Eye Boogers are All the Rage - So, this isn't really a pop culture phenomenon but I've noticed a steady pattern in my Stat Counter of people finding me while looking for info on "eye boogers". And these aren't just people who are wanting to know where they come from, these are evidently people with serious conditions! I'm finding a lot of searches for "lots of eye boogers coming out," "eye boogers won't go away," "how to get rid of eye boogers", "eye boogers all day long," and my personal favorite, "eye boogers - why?". I'm sorry I can't help you poor, poor folks. I just write about figurative eye boogers, not literal ones. But I would suggest seeing a doctor. Or watch that video of Paris Hilton singing a few times and you'll pray for eye boogers to completely cloud your vision forever.

Comments

Lee Ann said…
Yes the little redrose princess has arrived.
I would have liked to be a fly on the wall at delivery time (or at least a fly on the wall outside their door).
Wow, I wasn't aware that Melissa and Tammy are having a baby...hmmm!
How much longer for the Brange baby to arrive?

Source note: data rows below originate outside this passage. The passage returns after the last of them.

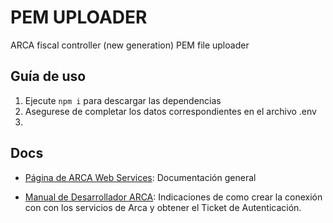 # PEM UPLOADER

ARCA fiscal controller (new generation) PEM file uploader

## Guía de uso

1. Ejecute `npm i` para descargar las dependencias
2. Asegurese de completar los datos correspondientes en el archivo .env
3. 

## Docs

- [Página de ARCA Web Services](https://www.afip.gob.ar/ws/documentacion): Documentación general

- [Manual de Desarrollador ARCA](https://www.afip.gob.ar/ws/WSAA/WSAAmanualDev.pdf): Indicaciones de como crear la conexión con con los servicios de Arca y obtener el Ticket de Autenticación.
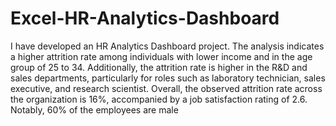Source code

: # Excel-HR-Analytics-Dashboard
I have developed an HR Analytics Dashboard project. The analysis indicates a higher attrition rate among individuals with lower income and in the age group of 25 to 34. Additionally, the attrition rate is higher in the R&D and sales departments, particularly for roles such as laboratory technician, sales executive, and research scientist. Overall, the observed attrition rate across the organization is 16%, accompanied by a job satisfaction rating of 2.6. Notably, 60% of the employees are male
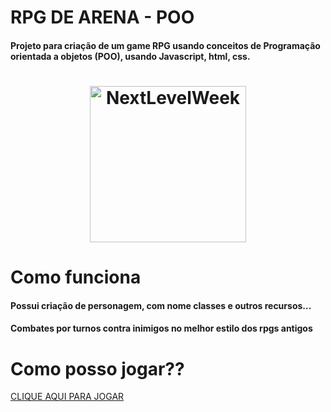 # RPG DE ARENA - POO
<h4> Projeto para criação de um game RPG usando conceitos de Programação orientada a objetos (POO), usando Javascript, html, css. </h4>

<h1 align="center">
    <img alt="NextLevelWeek" title="#NextLevelWeek" src="https://i.imgur.com/0oVuipw.gif" width= '250px' />
</h1>

# Como funciona

<h4> Possui criação de personagem, com nome classes e outros recursos... </h4>

<h4> Combates por turnos contra inimigos no melhor estilo dos rpgs antigos </h4>

# Como posso jogar??

<a href="https://victorhugofny.github.io/RPG-DE-ARENA-POO-JS/">CLIQUE AQUI PARA JOGAR</a>
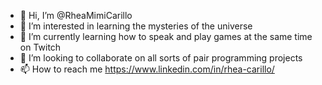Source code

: - 👋 Hi, I’m @RheaMimiCarillo
- 👀 I’m interested in learning the mysteries of the universe
- 🌱 I’m currently learning how to speak and play games at the same time on Twitch
- 💞️ I’m looking to collaborate on all sorts of pair programming projects
- 📫 How to reach me https://www.linkedin.com/in/rhea-carillo/

<!---
RheaMimiCarillo/RheaMimiCarillo is a ✨ special ✨ repository because its `README.md` (this file) appears on your GitHub profile.
You can click the Preview link to take a look at your changes.
--->

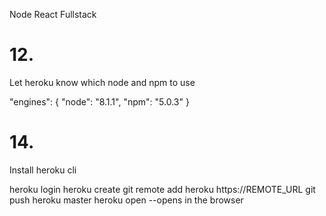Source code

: Node React Fullstack

# 12.
Let heroku know which node and npm to use

"engines": {
    "node": "8.1.1",
    "npm": "5.0.3"
  }


# 14.
Install heroku cli

heroku login
heroku create
git remote add heroku https://REMOTE_URL
git push heroku master
heroku open --opens in the browser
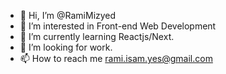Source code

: - 👋 Hi, I’m @RamiMizyed
- 👀 I’m interested in Front-end Web Development
- 🌱 I’m currently learning Reactjs/Next.
- 💞️ I’m looking for work.
- 📫 How to reach me rami.isam.yes@gmail.com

I hear he just got his first tattoo! Well, what should we expect now!
Paris...exactly!
Anonymous said…
How could you have possibly missed another HUGE irony?? Brooke Sheilds gave birth the same day as TomKat!! So let's wait and see if Suri gets to be friends with baby Brooke!

Any thoughts?

Angela :)
mere said…
great blog! i'm glad we can all agree on the high strangeness that is the TomKat/Tomkitten trio.
BeckEye said…
Ang - I didn't miss it, just didn't think it was all that compelling. I initially thought of that really stupid Sela Ward movie, "Child of Darkness, Child of Light" about the messiah and the anti-christ being born on the same day, yadda yadda...but Brooke Shields isn't exactly the Virgin Mary and I think even the devil would find Tom Cruise much too annoying to raise his demon-child - and there's too big a risk that the kid would convert to Scientology, screwing up his whole evil plan.
Anonymous said…
Ok as long as you didn't miss it. :)

Ang
I'm totally gonna google "eye boogers" like 50 times to mess with your stats. okay, just kidding.

As usual, you totally crack me up!
LoraLoo said…
I saw a bit of Paris' serenade to Hefner. Yuck. She's even less talented than Britney Spears. I'm also very glad the press will find something else to talk about other than the impending birth of Tomkat's baby!
I heard that Brooke's baby and Tsuris, I mean "Suri" were born on the same floor and wing, no less.

What was that quote from Bloom County? "Eye boogers, the great social equalizer.
Happy Villain said…
I can't help but wonder if Scientologists believe in silent conception too.

Why-oh-why can't Tom Cruise be the silent one for a bit? That might be a nice change.

So, was the movie Bowfinger about him, you think? Who'd have thought Eddie Murphy would play Cruise in a move about his life?
Alice said…
ha.... those article titles of yours are fabulous! womb raider MI to ignore? AHAHAHAHAHA.

except for the fact that i don't hate Katie with the blind, unadulterated passion with which i hate tom, i'd wish she DID get PPD just to fuck with tom's happy little tenets of scientology. b/c she might rip his teeth out after he told her to take vitamin A for the 8th time.
Unknown said…
ah damn, that's what I came here for...how in the heck are you optimized on google for a search on eyeboogers anyways?!